To understand why so many were so quick to embrace Ditka, it’s necessary to understand just how desperate the Republican Party has become in the Prairie State.

For decades, Illinois was politically divided between the machine politics of Chicago, uniformly Democratic since the Depression, and a mostly Republican downstate, with the suburbs holding the balance of power and usually looking to Springfield to balance the city. Republicans held the governor’s mansion continuously from 1976 to 2002, and Daniel Walker, the Democratic governor immediately before that, was a maverick against Richard J. Daley’s Chicago machine.
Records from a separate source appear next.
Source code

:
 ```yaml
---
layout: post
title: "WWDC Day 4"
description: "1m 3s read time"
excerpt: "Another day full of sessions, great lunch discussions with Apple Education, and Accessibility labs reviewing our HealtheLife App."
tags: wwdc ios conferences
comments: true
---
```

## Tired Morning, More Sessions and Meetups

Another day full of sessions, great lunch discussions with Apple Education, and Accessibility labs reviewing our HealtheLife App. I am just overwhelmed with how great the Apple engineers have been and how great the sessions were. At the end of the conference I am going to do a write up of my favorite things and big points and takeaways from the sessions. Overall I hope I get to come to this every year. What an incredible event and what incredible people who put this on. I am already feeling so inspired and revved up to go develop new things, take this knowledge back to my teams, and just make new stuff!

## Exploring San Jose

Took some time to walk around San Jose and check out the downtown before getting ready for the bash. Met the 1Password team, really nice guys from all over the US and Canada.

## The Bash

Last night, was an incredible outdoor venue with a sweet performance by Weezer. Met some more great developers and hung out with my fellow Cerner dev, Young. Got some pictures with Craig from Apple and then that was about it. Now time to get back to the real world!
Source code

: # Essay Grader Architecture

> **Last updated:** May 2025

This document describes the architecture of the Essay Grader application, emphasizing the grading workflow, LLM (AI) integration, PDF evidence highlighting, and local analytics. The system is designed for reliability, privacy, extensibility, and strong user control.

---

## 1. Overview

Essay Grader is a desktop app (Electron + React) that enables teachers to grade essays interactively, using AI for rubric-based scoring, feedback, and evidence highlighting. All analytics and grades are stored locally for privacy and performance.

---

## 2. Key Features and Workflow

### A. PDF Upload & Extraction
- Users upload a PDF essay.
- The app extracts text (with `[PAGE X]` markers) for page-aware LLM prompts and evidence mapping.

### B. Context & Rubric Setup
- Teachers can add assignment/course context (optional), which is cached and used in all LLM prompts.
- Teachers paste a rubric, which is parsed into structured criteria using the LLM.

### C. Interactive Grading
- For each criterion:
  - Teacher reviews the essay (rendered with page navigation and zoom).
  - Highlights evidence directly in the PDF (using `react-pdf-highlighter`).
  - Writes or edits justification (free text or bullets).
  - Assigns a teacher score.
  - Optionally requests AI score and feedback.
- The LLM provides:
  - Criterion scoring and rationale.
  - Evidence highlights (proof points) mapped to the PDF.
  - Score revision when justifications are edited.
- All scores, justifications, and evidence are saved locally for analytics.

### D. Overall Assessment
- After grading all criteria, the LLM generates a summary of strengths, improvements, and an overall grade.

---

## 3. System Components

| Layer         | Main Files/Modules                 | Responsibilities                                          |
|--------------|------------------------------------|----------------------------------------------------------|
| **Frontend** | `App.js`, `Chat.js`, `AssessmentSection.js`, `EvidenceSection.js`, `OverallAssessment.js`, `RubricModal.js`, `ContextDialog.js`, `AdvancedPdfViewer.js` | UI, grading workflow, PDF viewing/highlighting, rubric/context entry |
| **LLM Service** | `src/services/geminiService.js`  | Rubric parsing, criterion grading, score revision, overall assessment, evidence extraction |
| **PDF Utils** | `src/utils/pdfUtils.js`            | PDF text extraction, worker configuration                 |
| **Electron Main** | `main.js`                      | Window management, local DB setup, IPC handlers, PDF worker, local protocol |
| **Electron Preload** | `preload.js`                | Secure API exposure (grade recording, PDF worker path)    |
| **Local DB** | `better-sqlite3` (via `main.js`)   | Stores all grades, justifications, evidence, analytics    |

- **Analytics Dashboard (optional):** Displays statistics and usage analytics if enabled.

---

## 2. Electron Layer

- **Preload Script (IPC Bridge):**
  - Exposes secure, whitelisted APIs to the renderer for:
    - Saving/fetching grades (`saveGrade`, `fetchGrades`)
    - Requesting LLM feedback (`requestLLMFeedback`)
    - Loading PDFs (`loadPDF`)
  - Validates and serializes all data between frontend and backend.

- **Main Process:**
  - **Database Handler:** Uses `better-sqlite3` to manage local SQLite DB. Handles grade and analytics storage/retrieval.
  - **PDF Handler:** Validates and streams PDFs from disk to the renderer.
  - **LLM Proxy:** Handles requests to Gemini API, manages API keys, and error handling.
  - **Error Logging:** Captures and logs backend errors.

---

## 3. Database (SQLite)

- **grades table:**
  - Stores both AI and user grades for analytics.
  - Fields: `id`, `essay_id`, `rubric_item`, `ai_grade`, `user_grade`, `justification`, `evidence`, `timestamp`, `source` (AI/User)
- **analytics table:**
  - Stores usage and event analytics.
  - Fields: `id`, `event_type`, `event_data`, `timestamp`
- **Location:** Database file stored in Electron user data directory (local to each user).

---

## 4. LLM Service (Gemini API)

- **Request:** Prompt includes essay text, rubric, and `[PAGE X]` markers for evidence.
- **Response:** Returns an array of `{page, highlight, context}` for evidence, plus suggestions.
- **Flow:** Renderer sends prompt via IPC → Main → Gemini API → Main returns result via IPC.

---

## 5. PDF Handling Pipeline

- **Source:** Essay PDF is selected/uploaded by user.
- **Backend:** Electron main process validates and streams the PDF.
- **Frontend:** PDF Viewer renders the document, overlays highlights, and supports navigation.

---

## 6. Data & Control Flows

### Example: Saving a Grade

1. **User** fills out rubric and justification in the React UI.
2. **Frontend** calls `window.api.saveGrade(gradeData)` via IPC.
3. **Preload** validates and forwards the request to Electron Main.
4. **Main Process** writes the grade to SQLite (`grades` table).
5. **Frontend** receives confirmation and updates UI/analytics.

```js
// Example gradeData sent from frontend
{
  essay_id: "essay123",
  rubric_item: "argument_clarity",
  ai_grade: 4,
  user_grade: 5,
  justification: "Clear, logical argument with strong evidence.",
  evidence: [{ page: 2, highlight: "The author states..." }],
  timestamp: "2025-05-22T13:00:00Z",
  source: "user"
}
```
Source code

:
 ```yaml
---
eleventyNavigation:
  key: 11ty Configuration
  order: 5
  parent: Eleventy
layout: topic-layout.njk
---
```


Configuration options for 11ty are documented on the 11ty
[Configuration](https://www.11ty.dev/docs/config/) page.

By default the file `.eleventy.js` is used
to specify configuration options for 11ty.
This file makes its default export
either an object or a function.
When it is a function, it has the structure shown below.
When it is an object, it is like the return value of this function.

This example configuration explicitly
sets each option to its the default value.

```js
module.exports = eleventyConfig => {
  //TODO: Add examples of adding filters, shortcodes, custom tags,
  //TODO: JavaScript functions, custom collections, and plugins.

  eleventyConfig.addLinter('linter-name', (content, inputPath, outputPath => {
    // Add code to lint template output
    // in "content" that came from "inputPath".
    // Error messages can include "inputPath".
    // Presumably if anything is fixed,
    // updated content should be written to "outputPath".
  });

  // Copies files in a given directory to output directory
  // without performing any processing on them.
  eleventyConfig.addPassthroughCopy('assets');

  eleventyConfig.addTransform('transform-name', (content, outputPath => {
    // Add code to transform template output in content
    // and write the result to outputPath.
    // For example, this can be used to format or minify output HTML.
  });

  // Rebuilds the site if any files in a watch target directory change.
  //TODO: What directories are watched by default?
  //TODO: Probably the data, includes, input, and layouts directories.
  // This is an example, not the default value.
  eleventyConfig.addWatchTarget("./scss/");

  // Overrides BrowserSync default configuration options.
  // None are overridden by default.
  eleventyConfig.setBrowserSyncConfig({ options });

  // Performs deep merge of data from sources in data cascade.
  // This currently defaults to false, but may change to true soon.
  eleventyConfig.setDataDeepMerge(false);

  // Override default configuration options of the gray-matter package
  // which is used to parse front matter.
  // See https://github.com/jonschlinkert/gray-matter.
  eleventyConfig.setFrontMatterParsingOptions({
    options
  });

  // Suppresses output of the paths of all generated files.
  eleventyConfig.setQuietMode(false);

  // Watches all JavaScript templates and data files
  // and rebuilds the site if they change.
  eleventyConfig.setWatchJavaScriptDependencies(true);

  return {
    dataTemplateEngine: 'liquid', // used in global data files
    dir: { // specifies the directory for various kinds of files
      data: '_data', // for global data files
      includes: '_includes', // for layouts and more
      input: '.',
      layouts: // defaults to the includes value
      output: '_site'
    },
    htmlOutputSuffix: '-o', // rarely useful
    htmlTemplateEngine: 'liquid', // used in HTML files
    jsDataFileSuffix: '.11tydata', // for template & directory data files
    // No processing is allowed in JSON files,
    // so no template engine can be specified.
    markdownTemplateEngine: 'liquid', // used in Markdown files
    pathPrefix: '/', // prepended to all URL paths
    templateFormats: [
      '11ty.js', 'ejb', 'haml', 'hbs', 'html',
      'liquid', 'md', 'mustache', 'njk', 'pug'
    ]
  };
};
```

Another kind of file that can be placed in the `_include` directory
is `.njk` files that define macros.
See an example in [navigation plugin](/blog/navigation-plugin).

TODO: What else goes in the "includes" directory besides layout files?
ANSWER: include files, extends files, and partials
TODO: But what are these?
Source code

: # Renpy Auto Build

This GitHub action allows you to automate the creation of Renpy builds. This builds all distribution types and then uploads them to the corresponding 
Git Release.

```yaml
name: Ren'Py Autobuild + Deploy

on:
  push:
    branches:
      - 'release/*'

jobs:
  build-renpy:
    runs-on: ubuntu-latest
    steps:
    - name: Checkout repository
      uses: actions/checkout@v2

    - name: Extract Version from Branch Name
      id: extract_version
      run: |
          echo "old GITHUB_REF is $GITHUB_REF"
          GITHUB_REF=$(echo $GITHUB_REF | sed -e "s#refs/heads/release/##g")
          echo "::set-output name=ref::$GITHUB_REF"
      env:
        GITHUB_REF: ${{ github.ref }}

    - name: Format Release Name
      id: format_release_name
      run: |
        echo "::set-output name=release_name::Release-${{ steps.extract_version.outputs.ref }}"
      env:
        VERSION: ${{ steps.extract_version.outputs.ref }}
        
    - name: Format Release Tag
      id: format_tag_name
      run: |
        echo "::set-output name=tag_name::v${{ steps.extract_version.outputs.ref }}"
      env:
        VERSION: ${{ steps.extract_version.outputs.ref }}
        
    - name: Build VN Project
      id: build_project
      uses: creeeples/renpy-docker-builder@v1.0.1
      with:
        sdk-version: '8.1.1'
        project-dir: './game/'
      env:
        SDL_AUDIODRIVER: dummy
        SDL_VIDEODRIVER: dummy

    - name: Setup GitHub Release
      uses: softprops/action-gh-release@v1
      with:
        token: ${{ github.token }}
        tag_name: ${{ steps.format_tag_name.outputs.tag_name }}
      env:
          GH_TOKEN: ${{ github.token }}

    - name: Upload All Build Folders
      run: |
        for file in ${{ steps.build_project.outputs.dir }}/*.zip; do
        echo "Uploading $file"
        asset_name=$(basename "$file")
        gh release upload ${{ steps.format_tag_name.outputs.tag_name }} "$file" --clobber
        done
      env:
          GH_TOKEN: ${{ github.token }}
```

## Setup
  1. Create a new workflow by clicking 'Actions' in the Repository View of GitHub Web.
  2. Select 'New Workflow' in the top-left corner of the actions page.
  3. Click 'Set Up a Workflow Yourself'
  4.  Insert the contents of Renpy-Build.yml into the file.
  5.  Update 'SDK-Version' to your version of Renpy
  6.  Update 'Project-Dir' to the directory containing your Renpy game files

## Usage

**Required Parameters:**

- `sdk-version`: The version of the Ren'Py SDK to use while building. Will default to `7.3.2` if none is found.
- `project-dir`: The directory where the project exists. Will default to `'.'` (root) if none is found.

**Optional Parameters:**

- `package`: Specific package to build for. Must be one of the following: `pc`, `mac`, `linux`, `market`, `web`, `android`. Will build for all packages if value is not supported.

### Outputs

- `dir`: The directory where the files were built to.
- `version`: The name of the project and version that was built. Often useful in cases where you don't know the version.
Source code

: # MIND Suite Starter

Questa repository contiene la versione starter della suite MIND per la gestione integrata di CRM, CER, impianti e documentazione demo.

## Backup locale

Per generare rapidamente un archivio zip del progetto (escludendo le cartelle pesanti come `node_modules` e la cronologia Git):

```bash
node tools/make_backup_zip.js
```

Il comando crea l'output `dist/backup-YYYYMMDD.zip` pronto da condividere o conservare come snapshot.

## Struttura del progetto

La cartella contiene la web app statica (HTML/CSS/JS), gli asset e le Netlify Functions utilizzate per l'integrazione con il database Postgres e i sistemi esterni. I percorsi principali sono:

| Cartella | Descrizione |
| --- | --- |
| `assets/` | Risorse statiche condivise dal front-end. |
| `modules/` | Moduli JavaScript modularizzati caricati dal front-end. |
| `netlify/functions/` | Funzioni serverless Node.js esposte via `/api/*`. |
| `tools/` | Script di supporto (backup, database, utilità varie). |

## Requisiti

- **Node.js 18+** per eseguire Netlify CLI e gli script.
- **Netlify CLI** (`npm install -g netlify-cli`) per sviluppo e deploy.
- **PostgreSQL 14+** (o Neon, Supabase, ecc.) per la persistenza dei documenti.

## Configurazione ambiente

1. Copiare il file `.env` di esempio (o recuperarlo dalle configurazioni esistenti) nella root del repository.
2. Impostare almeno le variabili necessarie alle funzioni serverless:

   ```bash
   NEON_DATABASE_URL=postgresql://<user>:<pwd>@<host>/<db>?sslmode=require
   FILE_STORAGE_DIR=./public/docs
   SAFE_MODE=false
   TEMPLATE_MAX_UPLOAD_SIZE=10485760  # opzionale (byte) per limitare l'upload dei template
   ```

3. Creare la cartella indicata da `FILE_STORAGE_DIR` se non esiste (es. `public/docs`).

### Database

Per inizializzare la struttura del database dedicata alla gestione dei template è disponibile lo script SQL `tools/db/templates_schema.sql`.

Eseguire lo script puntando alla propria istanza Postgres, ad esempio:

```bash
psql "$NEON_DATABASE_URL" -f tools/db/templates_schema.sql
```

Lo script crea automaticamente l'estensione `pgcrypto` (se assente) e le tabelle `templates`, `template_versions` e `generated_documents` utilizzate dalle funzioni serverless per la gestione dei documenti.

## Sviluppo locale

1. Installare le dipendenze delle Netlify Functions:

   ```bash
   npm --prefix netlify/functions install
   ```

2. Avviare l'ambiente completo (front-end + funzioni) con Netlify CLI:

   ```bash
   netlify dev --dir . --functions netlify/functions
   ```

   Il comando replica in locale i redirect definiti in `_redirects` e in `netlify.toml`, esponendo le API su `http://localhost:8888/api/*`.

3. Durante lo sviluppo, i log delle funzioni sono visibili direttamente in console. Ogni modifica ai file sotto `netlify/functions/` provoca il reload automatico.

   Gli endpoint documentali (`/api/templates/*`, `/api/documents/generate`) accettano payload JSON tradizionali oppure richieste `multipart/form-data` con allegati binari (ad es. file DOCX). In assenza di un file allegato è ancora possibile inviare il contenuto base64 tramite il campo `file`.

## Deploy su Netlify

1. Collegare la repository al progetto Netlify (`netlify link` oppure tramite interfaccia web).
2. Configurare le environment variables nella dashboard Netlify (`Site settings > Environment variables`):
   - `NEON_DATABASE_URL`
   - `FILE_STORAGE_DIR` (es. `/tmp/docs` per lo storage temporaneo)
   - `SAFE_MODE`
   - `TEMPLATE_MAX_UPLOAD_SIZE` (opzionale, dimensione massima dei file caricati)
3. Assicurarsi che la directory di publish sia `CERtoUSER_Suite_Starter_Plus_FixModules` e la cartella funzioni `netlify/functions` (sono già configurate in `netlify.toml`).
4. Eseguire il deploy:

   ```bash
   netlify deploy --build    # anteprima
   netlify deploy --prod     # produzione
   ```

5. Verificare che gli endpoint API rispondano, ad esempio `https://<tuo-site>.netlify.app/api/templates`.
Until 2000, Illinois was a national bellwether, voting for the winner in all but two presidential elections from 1896 to 1996 (the exceptions were 1916 and 1976).

If national suburban trends toward Clinton and Gore combined with the successful leadership of Richard M. Daley — mayor of Chicago since 1989 and consistently the most popular politician in Illinois — to help make the Chicago suburbs more friendly territory for Democrats, it was the disarray of the Illinois GOP itself, in the wake of Governor George Ryan’s disastrous tenure, that made Illinois the solid blue state it is today. While he was governor, it came out that the Secretary of State’s office, when Ryan had held that post, had been a den of corruption. Campaign documents were shredded to thwart federal investigators looking for government workers doing political work on state time, and an ex-aide testified last year that Ryan knew about this act of justice-obstruction. In the most prominent scandal, truckers’ licenses were issued for bribes; six children burned to death in an accident involving an unqualified trucker who got his license this way. (For good measure, Ryan was the first sitting U.S. governor to do a photo-op with Fidel Castro, and he emptied death row with a blanket commutation, saving the lives of over 150 convicted murderers.)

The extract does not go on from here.